I agree here. You need to tell your child instead of letting someone else do it b/c you don't want your child to harbour any bad feelings towards you. Good luck!


----------



## Jinx

2nd child is 17 years old. I'm not sure if right now would be a good time to tell him, as I don't think that he'd be able to handle it emotionally. I just wished I could get through to P's family.


----------



## Jinx

So, I'm assuming I'm right about my feelings. My IL's went to visit their youngest son & his soon to be wife over seas. While there, somehow the topic of my 2nd child came up. MIL thinks that 2nd child knows that P is not his real dad. My BIL and SIL tried to convince her that 2nd child doesn't know. So I was talking to SIL the other day and she told me everything. I approached my MIL about it, and she lied right to my face and said that she knew that 2nd child thinks P is his real dad. 

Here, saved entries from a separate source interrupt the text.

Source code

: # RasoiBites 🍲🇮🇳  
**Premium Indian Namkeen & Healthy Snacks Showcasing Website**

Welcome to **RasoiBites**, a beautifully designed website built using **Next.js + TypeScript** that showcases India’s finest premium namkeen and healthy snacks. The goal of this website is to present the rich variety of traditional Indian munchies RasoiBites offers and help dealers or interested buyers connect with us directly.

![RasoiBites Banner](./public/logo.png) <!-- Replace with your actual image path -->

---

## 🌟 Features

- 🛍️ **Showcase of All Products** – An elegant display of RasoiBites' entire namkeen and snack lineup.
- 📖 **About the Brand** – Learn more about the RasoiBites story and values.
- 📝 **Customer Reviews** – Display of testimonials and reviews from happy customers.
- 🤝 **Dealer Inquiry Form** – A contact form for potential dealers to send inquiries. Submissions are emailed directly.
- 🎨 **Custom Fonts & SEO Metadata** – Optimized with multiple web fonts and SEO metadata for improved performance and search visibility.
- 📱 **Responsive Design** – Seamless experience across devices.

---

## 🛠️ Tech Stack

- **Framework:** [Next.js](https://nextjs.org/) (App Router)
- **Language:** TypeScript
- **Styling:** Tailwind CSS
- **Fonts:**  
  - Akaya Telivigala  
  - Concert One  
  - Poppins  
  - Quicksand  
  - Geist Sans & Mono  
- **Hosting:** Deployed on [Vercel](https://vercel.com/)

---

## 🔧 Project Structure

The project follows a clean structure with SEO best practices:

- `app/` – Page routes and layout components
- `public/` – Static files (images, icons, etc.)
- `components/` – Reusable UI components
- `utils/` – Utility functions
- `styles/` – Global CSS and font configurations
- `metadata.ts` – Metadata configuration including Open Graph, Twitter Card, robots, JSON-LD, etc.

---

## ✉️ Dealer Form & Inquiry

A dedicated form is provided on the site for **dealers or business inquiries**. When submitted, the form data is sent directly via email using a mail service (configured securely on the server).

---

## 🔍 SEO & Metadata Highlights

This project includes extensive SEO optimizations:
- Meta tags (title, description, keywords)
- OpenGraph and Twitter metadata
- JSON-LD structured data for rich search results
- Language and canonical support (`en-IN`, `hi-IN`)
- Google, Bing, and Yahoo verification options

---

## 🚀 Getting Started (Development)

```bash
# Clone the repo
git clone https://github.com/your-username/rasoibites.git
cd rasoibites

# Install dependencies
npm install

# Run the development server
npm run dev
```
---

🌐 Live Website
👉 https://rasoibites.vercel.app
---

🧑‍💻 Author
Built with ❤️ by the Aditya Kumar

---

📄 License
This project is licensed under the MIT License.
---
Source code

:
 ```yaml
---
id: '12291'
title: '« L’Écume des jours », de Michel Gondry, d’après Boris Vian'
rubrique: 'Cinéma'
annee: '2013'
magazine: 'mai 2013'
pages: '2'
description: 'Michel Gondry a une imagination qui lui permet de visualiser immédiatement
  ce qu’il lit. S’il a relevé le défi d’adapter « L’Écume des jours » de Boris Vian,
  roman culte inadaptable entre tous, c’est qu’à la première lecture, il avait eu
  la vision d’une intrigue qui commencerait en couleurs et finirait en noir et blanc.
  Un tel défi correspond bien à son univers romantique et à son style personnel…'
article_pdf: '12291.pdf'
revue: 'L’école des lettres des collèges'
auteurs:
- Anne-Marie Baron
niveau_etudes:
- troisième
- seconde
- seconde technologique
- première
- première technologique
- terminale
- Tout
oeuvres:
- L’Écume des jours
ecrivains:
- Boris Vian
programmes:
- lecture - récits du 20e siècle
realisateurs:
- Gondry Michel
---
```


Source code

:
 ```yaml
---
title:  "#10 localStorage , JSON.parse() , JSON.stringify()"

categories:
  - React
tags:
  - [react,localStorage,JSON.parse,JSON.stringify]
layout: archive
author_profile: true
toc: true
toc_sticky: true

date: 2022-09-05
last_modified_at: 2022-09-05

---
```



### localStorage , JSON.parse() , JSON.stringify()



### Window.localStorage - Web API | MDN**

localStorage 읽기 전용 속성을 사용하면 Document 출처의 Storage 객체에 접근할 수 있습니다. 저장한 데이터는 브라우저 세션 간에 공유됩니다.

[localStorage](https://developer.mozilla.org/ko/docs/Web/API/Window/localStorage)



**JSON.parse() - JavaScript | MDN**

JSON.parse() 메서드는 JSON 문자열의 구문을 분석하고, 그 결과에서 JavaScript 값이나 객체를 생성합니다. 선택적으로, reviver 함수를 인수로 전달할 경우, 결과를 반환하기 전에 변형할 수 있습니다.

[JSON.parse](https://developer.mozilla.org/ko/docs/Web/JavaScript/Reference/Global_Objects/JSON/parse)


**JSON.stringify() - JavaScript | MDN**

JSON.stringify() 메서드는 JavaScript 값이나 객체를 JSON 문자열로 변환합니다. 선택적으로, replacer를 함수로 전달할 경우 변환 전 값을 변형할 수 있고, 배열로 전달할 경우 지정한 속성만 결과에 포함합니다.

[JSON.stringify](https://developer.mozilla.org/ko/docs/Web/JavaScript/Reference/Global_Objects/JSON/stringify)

P & I were going through a rocky part in our marriage a short while ago (financial issues) and also talked to my BIL and SIL about the problems, saying that P and I don't make a good team. How dare she??????


----------



## LaBella

You should tell your son the truth he is old enough to know but it should not make a difference to how he feels about your H, if your H has been right by him he will see it and just understand how stupid the rest of the family has been. Sure it will hurt that you were not honest to him since the begining but it should not be to bad he will understand at the end.

But if your H loves your son as his own, he has treated him like a child of his own, HE should sit his family down and tell them to treat both cildren the same way or he will distance himself from them, it might be hard but it could be the only way for them to see how wrong they are. No child should suffer for the mistakes of the parents, children should be loved by members of the family regardless of them being blood relate it or not. So this is your H family he should stand up for you and the kids, for what he thinks is the right thing, in this case HIS FAMILY, menaning HIM, YOU AND ALL THE KIDS, and tell his mom and the rest of the family that if they cannot treat all the kids the same then you will part ways and they WIL NOT SEE any member of the family.

Talk to your H and tell him to solve the issues with his relatives becasue it hurts you and the kids.

Good Luck


----------